Introduction The first half of the last mishnah of Berakhot contains halakhot concerning three different subjects. 1) Blessing God for bad things; 2) Proper respect due to the Temple; 3) Decrees the rabbis made concerning blessings said in the Temple and greeting others.
One must bless [God] for the evil in the same way as one blesses for the good, as it says, “And you shall love the Lord your God with all your heart, with all your soul and with all your might” (Deuteronomy 6:5). “With all your heart,” with your two impulses, the evil impulse as well as the good impulse. “With all your soul” even though he takes your soul [life] away from you. “With all your might” with all your money. Another explanation, “With all your might” whatever treatment he metes out to you. This section teaches that just as one blesses over the good, so too one must bless over the evil, as we saw in mishnah two above. The mishnah continues with a midrash, an exegesis of the first part of the Shema. The last section of this midrash explains how the rabbis derive the commandment to bless over the evil, just as one blesses over the good. It is because of this line that the entire midrash is brought here in our mishnah. The first line of the midrash is based on the two “bets” in the word “your heart (levav’kha)” The two bets are understood by the rabbis as a hint that one must worship God with both of one’s impulses the good impulse and the evil impulse. The other sections of the midrash should be clear.
One should not show disrespect to the Eastern Gate, because it is in a direct line with the Holy of Holies. One should not enter the Temple Mount with a staff, or with shoes on, or with a wallet, or with dusty feet; nor should one make it a short cut, all the more spitting [is forbidden]. This section teaches various laws concerning acting in a proper manner on the Temple Mount. We should note that according to the Rambam, even though the Bet Hamikdash, the Temple, lies in ruins, one must still act towards it with the same amount of respect that it was accorded when it existed. The Eastern Gate would open in the direction of the Holy of Holies, hence one had to be extra respectful when entering this gate.
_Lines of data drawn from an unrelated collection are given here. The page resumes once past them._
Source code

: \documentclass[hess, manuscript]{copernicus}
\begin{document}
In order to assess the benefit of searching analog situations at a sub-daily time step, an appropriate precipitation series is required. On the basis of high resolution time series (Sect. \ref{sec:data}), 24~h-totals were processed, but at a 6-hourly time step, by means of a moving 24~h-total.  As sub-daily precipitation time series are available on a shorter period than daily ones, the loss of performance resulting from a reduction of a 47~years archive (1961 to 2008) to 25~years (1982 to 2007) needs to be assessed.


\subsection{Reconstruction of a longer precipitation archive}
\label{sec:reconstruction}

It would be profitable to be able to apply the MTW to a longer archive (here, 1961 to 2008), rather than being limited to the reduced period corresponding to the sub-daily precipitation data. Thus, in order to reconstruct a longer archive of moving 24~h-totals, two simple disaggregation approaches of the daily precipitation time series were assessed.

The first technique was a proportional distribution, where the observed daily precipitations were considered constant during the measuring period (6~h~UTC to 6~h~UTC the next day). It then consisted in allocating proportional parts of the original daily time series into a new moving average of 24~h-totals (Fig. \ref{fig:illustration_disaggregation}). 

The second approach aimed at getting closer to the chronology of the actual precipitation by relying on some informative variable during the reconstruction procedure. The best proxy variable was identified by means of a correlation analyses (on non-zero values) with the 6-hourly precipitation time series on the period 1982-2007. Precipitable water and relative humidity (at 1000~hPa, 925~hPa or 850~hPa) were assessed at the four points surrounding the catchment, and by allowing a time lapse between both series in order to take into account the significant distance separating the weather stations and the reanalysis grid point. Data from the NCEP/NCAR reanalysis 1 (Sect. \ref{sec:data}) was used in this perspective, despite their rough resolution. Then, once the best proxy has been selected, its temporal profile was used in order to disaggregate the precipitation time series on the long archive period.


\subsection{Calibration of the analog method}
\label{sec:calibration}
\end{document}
All the conclusions of blessings that were in the Temple they would say, “forever [lit. as long as the world is].” When the sectarians perverted their ways and said that there was only one world, they decreed that they should say, “for ever and ever [lit. from the end of the world to the end of the world]. One of the central debates between the Sadducees and the Pharisees was over the concept of the next world, the “olam haba.” This was an important doctrine for the Pharisees, one that the Sadducees denied. In earlier times blessings in the Temple would contain the word, “leolam,” usually translated as “forever” but here understood as “for as long as the world has existed.” The Sadducees used this blessing as evidence that there is only one world. The blessing makes reference to one world and hence there is only one world. Therefore the Pharisees decreed that the blessing should read, “forever and ever (min haolom vead haolam)” which could also be translated as “for this world and for the next world.”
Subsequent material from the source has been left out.